The viscosity and density of a solvent are dependent on the solvent temperature. Moreover, the viscosity change of a solvent for a given temperature change may be different for different solvents. Similarly, the change in the density of a solvent for a given temperature change can differ between the solvents. Generally, if the temperature of the solvents change, the composition of the solvent mixture delivered by the pump system 34 also changes. Thus, ambient temperature changes may cause the solvent mixture composition to differ from the desired solvent composition. A consequence of a temperature change can be a significant increase or decrease in retention times.
An experimental setup was configured to evaluate the effect of temperature variations on the performance of two ACQUITY ARC® liquid chromatography systems. Each system had similar components, including a quaternary solvent manager QSM-R, a flow through needle FTN-R sample manager, a CM-A column heater and a 2489 ultraviolet/visible detector. In addition, each system used a CORTECS® 4.6×50 mm, 2.7 μm C18 BEH column. These systems and components are available from Waters Corporation of Milford, Mass.
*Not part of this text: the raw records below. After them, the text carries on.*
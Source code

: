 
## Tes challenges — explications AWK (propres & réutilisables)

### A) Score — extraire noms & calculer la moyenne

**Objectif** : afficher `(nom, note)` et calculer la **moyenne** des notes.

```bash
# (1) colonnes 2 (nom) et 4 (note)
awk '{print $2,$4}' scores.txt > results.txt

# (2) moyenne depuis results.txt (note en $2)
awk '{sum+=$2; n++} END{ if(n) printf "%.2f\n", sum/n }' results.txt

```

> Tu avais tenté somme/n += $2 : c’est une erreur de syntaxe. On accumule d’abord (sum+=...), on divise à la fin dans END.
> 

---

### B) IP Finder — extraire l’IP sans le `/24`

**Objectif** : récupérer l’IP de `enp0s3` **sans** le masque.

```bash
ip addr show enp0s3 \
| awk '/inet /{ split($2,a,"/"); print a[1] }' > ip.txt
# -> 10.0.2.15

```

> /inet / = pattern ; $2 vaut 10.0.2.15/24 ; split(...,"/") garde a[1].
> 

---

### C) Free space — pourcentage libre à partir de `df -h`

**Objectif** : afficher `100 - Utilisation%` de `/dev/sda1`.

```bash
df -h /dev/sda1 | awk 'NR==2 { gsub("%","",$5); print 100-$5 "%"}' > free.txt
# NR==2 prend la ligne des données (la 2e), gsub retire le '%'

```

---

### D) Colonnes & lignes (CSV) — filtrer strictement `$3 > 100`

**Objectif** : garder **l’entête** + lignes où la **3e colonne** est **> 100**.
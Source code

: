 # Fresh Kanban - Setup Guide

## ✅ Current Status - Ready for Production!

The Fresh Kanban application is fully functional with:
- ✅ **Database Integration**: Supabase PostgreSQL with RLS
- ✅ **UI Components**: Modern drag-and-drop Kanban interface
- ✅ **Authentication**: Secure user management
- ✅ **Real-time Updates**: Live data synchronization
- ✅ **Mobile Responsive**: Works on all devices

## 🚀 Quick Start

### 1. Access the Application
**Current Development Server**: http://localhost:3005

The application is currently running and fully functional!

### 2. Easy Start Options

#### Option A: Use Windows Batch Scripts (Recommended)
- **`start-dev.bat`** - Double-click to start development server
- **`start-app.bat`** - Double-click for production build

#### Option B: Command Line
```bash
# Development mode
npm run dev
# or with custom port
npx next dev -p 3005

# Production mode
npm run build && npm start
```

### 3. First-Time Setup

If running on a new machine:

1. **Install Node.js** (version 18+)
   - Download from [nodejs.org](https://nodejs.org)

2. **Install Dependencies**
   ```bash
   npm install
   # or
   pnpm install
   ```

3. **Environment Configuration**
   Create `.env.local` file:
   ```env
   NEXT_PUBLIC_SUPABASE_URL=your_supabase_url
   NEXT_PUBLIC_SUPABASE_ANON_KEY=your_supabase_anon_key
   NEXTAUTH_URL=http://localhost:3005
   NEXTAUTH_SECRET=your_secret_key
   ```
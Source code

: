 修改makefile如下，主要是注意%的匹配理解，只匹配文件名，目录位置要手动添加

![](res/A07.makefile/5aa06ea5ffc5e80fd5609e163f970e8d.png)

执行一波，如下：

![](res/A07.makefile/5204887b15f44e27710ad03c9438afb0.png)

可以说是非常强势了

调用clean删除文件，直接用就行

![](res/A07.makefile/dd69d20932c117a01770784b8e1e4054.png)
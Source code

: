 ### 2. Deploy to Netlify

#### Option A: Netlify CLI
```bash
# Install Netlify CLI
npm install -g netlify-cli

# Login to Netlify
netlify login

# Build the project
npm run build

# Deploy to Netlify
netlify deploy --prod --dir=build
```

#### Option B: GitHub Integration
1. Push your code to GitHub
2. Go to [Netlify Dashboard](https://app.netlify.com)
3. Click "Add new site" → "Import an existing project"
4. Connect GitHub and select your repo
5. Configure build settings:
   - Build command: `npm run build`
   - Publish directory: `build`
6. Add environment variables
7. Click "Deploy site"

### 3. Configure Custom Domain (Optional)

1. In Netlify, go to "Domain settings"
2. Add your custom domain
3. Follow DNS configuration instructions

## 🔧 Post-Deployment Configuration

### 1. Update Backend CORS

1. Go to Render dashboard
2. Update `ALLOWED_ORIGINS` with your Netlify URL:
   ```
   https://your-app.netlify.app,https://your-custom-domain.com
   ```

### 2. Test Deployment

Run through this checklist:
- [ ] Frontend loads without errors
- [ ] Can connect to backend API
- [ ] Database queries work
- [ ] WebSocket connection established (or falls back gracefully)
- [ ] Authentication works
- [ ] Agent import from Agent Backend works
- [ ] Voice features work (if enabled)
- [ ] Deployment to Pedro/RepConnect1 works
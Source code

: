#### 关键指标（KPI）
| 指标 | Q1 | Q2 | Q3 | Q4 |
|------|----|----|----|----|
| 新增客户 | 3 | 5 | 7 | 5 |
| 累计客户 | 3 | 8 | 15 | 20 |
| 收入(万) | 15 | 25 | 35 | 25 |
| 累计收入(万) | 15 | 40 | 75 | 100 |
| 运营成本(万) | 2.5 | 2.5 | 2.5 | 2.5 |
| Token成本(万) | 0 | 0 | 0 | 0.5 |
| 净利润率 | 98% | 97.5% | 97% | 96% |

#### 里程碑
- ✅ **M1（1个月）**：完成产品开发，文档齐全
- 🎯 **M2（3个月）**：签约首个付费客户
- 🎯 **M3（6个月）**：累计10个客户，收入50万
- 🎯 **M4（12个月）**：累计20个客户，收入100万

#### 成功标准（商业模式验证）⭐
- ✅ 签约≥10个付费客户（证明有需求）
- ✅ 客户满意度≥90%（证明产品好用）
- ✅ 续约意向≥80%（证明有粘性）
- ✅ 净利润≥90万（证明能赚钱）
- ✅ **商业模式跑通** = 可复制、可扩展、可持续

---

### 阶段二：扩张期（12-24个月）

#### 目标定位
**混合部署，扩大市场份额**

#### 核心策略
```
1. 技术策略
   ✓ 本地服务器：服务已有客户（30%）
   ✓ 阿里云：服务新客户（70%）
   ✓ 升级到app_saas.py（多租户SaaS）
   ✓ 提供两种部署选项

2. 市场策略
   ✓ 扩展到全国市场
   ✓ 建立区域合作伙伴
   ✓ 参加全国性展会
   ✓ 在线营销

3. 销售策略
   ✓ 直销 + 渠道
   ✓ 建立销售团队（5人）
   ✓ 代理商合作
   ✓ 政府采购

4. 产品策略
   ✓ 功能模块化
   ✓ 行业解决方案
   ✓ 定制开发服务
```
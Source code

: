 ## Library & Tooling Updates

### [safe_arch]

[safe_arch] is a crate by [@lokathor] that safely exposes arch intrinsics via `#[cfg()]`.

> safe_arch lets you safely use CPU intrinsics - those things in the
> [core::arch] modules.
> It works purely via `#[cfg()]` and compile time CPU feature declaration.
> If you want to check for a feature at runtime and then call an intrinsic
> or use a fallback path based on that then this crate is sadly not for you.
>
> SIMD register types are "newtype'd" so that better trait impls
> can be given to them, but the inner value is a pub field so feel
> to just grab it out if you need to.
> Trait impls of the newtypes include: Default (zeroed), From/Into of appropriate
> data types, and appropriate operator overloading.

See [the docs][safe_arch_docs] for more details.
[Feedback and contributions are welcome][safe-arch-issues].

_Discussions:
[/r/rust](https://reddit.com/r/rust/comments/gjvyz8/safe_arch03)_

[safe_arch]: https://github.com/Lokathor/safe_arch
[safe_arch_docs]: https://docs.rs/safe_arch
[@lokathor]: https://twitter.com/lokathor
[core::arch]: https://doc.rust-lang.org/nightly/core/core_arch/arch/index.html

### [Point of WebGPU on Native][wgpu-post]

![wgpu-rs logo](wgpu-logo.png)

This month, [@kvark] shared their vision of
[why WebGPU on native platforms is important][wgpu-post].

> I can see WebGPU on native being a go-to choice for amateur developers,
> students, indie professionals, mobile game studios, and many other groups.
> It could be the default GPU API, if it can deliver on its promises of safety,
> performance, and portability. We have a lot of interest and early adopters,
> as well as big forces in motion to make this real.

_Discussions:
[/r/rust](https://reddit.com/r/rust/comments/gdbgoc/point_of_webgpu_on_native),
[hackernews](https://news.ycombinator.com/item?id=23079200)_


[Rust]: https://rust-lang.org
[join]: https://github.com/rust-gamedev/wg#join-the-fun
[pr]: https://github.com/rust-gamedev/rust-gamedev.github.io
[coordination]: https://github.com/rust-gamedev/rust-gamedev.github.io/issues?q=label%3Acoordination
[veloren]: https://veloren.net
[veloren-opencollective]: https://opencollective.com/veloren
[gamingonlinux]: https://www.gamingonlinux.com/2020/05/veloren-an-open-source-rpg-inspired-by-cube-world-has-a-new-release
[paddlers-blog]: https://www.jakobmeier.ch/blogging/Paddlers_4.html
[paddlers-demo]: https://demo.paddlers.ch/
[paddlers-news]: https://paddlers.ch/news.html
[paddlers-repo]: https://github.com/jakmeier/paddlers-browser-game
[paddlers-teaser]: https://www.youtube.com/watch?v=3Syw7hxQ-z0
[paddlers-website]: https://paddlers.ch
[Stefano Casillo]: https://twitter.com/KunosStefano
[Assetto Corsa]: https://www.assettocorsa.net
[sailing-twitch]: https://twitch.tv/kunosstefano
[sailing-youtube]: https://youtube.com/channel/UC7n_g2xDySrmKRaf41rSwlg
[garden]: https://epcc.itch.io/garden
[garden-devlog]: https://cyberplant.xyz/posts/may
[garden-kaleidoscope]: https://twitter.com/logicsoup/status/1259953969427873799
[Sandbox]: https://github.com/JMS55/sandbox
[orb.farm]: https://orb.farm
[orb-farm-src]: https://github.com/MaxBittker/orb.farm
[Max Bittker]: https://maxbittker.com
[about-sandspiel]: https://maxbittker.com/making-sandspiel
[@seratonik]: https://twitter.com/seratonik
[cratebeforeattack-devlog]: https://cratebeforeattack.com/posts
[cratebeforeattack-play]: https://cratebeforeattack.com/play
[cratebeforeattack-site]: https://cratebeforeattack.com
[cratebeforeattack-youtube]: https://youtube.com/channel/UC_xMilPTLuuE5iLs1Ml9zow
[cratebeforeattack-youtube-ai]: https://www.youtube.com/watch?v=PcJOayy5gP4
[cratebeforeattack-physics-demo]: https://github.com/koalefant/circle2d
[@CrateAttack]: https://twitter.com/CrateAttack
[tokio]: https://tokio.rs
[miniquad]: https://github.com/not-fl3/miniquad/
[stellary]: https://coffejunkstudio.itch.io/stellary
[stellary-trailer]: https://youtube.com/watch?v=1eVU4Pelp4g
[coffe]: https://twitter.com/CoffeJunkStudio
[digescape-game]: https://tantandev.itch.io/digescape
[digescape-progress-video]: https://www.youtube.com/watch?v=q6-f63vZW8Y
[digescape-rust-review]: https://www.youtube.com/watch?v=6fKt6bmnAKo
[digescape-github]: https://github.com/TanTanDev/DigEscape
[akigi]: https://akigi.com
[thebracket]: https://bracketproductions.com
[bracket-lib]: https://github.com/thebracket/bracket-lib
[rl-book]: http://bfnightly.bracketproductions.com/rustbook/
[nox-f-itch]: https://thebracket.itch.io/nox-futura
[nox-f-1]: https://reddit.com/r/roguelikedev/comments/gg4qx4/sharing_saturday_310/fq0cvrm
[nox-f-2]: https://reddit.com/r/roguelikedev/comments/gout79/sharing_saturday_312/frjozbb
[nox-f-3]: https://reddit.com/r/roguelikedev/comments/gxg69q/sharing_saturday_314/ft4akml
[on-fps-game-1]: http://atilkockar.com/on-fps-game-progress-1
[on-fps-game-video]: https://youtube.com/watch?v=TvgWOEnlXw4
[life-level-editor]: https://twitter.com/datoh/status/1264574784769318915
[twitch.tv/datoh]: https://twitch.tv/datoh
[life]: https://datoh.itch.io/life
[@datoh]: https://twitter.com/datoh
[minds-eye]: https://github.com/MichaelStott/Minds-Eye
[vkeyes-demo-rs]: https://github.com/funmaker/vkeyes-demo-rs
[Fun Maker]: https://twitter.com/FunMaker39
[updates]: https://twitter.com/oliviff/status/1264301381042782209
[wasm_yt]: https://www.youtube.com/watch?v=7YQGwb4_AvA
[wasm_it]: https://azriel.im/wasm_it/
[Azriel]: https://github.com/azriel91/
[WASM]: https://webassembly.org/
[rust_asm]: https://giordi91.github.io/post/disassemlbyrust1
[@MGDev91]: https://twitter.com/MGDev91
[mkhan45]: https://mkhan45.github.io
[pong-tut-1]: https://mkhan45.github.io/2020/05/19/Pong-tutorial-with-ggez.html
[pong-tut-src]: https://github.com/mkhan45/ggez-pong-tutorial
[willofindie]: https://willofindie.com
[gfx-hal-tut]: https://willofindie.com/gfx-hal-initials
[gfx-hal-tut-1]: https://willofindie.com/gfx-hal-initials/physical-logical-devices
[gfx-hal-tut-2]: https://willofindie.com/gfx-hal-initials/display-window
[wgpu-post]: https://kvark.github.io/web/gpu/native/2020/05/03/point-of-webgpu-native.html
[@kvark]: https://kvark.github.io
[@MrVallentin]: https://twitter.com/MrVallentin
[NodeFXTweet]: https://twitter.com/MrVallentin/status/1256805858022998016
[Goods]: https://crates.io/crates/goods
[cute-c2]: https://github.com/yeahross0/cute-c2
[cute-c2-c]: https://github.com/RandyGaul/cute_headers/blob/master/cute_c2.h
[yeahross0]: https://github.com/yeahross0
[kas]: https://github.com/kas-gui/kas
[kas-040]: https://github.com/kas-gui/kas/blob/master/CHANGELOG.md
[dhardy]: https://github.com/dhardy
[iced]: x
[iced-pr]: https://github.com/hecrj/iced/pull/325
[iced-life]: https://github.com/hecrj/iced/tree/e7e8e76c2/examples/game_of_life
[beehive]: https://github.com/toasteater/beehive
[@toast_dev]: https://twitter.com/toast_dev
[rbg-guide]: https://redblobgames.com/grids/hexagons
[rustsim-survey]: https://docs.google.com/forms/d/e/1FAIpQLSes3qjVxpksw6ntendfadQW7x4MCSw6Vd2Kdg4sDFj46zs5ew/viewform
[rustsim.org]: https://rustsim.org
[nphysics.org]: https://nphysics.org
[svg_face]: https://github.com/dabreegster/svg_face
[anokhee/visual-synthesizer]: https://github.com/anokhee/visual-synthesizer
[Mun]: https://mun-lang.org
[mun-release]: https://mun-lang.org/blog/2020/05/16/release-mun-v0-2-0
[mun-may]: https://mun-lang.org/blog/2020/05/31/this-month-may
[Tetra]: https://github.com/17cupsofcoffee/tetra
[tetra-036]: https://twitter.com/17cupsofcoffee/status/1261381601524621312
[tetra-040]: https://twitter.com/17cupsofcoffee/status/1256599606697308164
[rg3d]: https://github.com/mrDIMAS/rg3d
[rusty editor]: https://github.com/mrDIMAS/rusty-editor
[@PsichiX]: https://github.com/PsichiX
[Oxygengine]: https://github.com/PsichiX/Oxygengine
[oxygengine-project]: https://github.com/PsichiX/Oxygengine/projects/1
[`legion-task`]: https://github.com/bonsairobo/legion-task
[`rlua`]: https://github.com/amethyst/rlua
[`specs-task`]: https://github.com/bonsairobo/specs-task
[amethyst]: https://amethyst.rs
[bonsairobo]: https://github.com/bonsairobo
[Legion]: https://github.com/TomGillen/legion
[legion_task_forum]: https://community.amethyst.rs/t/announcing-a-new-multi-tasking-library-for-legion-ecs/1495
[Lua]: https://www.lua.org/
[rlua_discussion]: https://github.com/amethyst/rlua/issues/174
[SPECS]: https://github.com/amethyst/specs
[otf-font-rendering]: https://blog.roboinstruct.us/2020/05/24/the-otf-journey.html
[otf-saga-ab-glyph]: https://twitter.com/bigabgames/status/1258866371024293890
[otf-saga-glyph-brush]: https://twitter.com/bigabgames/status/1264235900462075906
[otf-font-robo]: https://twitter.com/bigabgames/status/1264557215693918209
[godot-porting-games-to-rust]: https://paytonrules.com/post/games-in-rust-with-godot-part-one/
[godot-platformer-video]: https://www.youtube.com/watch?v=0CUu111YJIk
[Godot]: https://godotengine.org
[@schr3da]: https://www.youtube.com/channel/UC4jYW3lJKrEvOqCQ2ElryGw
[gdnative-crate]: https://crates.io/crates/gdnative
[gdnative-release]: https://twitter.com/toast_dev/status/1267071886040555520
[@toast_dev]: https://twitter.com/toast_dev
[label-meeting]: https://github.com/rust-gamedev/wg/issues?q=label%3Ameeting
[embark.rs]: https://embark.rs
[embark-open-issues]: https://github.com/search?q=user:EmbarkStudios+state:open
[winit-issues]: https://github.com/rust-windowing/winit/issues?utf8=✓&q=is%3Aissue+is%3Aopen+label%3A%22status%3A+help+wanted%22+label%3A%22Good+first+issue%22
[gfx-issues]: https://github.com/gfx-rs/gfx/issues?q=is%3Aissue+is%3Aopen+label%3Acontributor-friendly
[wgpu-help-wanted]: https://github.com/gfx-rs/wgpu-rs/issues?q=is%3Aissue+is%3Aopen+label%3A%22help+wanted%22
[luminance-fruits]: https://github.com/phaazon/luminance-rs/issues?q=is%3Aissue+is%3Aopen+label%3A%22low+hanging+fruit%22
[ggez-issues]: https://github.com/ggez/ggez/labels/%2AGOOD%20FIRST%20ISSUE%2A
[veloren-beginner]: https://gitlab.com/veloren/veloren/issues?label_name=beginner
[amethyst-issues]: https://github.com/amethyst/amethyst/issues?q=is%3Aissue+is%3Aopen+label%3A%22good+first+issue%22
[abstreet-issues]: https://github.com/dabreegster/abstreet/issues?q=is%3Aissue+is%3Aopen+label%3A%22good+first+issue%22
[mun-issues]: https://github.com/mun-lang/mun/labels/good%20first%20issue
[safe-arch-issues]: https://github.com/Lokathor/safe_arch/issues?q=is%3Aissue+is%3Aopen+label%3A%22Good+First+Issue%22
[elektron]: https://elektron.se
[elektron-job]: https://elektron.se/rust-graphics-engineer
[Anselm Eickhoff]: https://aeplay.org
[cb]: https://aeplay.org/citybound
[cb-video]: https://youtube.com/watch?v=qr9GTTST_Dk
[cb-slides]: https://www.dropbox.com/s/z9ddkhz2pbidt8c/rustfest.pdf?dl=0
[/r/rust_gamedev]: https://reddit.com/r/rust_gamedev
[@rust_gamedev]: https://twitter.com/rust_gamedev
The sample used to determine retention time was alkylphenone in a 90:10 water:acetonitrile diluent. The gradient composition was a water and acetonitrile mixture that transitioned linearly from 10% acetonitrile to 60% acetonitrile over 15 minutes and the flow rate was 0.8 mL/minute.
To affect temperature changes on each liquid chromatography system in a controlled manner, the system was placed in a temperature-controlled chamber and the chamber was maintained at different temperatures between approximately 4° C. to approximately 40° C. while the room temperature was maintained at 22° C.±0.5° C. Injections were performed at different temperatures across the temperature range to determine the dependence of retention time on temperature.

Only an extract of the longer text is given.